Economically viable production of solvents through acetone–butanol–ethanol (ABE) fermentation requires a detailed understanding of Clostridium acetobutylicum . This study focuses on the proteomic profiling of C . acetobutylicum ATCC 824 from the stationary phase of ABE fermentation using xylose and compares with the exponential growth by shotgun proteomics approach. Comparative proteomic analysis revealed 22.9% of the C . acetobutylicum genome and 18.6% was found to be common in both exponential and stationary phases. The proteomic profile of C . acetobutylicum changed during the ABE fermentation such that 17 proteins were significantly differentially expressed between the two phases.
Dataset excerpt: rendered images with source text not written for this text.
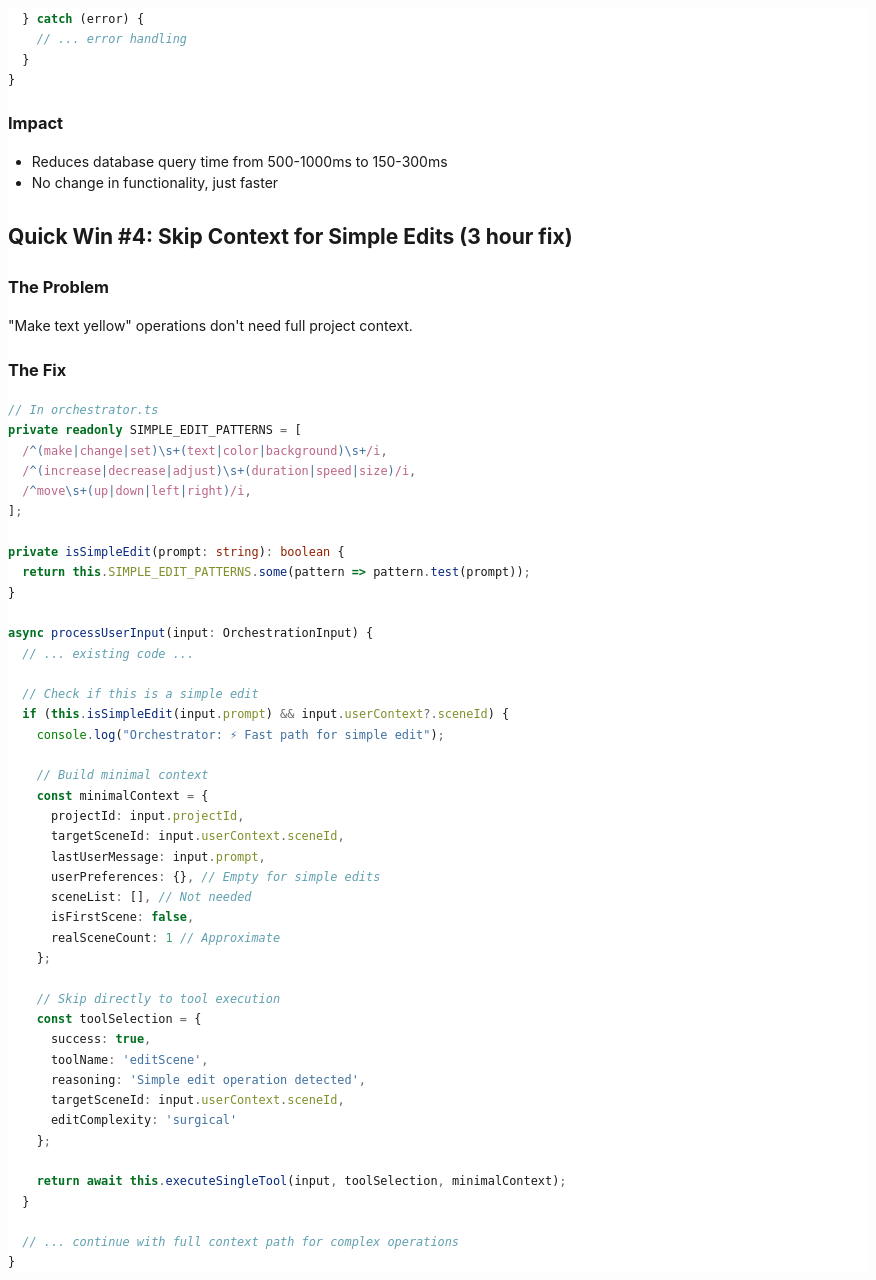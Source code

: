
 ```typescript
  } catch (error) {
    // ... error handling
  }
}
```

### Impact
- Reduces database query time from 500-1000ms to 150-300ms
- No change in functionality, just faster

## Quick Win #4: Skip Context for Simple Edits (3 hour fix)

### The Problem
"Make text yellow" operations don't need full project context.

### The Fix
```typescript
// In orchestrator.ts
private readonly SIMPLE_EDIT_PATTERNS = [
  /^(make|change|set)\s+(text|color|background)\s+/i,
  /^(increase|decrease|adjust)\s+(duration|speed|size)/i,
  /^move\s+(up|down|left|right)/i,
];

private isSimpleEdit(prompt: string): boolean {
  return this.SIMPLE_EDIT_PATTERNS.some(pattern => pattern.test(prompt));
}

async processUserInput(input: OrchestrationInput) {
  // ... existing code ...
  
  // Check if this is a simple edit
  if (this.isSimpleEdit(input.prompt) && input.userContext?.sceneId) {
    console.log("Orchestrator: ⚡ Fast path for simple edit");
    
    // Build minimal context
    const minimalContext = {
      projectId: input.projectId,
      targetSceneId: input.userContext.sceneId,
      lastUserMessage: input.prompt,
      userPreferences: {}, // Empty for simple edits
      sceneList: [], // Not needed
      isFirstScene: false,
      realSceneCount: 1 // Approximate
    };
    
    // Skip directly to tool execution
    const toolSelection = {
      success: true,
      toolName: 'editScene',
      reasoning: 'Simple edit operation detected',
      targetSceneId: input.userContext.sceneId,
      editComplexity: 'surgical'
    };
    
    return await this.executeSingleTool(input, toolSelection, minimalContext);
  }
  
  // ... continue with full context path for complex operations
}
```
Specifically, the expression of five proteins namely, CAC2873, CAP0164, CAP0165, CAC3298, and CAC1742 involved in the solvent production pathway were found to be significantly lower in the stationary phase compared to the exponential growth. Similarly, the expression of fucose isomerase (CAC2610), xylulose kinase (CAC2612), and a putative uncharacterized protein (CAC2611) involved in the xylose utilization pathway were also significantly lower in the stationary phase. These findings provide an insight into the metabolic behavior of C . acetobutylicum between different phases of ABE fermentation using xylose.